ASSIGNMENT ->
Transcribe exactly the line that contains "- 查詢功能(把沒GPS的資料調出來)，並booking" and every line after it to the end of the entries, and nothing more.

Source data
● ● ●

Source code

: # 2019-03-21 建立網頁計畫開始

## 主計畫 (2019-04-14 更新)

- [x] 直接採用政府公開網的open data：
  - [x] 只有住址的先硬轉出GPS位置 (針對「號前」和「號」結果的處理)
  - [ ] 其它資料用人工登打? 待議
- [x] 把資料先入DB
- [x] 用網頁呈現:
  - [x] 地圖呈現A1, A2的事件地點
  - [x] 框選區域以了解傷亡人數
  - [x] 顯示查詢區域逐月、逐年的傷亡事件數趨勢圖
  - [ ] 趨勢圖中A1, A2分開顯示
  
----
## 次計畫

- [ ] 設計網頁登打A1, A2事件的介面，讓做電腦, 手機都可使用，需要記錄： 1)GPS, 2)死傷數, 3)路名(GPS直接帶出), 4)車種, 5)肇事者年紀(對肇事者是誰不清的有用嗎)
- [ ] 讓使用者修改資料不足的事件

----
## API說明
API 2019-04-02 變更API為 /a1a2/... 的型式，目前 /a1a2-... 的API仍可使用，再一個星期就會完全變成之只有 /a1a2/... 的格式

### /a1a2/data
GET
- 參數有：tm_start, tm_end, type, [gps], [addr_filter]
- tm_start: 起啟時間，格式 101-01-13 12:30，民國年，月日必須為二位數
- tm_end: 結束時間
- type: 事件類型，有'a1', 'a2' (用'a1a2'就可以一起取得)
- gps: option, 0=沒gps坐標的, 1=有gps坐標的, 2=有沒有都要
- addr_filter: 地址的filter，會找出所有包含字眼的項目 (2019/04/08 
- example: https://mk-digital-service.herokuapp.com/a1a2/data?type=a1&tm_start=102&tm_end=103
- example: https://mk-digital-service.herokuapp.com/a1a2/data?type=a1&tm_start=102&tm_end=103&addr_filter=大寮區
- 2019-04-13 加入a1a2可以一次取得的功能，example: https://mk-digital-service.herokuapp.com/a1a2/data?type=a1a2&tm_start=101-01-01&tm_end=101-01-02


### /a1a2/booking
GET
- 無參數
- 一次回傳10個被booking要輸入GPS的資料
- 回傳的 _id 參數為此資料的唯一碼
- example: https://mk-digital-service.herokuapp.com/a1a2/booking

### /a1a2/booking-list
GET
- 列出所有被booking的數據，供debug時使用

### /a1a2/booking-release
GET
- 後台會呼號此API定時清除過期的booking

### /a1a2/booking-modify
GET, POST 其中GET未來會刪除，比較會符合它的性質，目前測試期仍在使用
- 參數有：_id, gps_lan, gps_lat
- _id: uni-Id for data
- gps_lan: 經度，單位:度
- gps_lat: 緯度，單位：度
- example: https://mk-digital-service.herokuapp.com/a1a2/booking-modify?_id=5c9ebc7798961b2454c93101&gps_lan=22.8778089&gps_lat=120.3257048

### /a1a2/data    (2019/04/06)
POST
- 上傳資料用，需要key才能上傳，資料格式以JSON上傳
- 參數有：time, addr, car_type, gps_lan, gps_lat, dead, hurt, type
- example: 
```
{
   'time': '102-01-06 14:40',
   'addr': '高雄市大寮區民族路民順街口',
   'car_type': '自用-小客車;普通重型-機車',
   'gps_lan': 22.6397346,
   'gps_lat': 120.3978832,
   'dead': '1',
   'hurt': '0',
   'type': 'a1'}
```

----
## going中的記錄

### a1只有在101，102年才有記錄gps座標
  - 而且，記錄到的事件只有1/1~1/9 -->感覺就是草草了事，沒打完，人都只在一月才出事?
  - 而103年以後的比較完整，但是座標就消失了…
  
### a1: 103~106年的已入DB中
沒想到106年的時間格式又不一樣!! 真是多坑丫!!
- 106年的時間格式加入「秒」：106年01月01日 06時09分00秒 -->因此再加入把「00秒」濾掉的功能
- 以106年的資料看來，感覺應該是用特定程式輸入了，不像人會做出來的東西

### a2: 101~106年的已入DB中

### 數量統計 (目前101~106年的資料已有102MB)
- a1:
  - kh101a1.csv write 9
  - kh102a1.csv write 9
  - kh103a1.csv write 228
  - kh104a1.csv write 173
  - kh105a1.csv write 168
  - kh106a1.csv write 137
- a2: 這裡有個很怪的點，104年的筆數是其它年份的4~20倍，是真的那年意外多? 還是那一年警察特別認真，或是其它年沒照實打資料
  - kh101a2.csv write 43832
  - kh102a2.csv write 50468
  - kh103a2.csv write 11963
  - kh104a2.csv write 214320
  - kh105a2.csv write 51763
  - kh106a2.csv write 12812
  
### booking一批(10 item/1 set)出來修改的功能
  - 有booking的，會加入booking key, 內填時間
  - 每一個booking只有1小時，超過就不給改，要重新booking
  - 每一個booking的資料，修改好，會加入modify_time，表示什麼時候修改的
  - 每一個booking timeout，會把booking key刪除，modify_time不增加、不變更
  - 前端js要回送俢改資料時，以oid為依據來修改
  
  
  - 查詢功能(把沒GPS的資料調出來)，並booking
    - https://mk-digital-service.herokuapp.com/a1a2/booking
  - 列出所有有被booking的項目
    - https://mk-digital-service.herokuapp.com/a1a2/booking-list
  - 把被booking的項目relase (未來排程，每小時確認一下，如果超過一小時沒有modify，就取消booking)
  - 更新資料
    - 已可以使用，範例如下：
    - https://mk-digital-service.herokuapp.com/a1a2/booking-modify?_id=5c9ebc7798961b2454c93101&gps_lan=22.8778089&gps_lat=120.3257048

● ● ●

ANSWER SECTION ->
  - 查詢功能(把沒GPS的資料調出來)，並booking
    - https://mk-digital-service.herokuapp.com/a1a2/booking
  - 列出所有有被booking的項目
    - https://mk-digital-service.herokuapp.com/a1a2/booking-list
  - 把被booking的項目relase (未來排程，每小時確認一下，如果超過一小時沒有modify，就取消booking)
  - 更新資料
    - 已可以使用，範例如下：
    - https://mk-digital-service.herokuapp.com/a1a2/booking-modify?_id=5c9ebc7798961b2454c93101&gps_lan=22.8778089&gps_lat=120.3257048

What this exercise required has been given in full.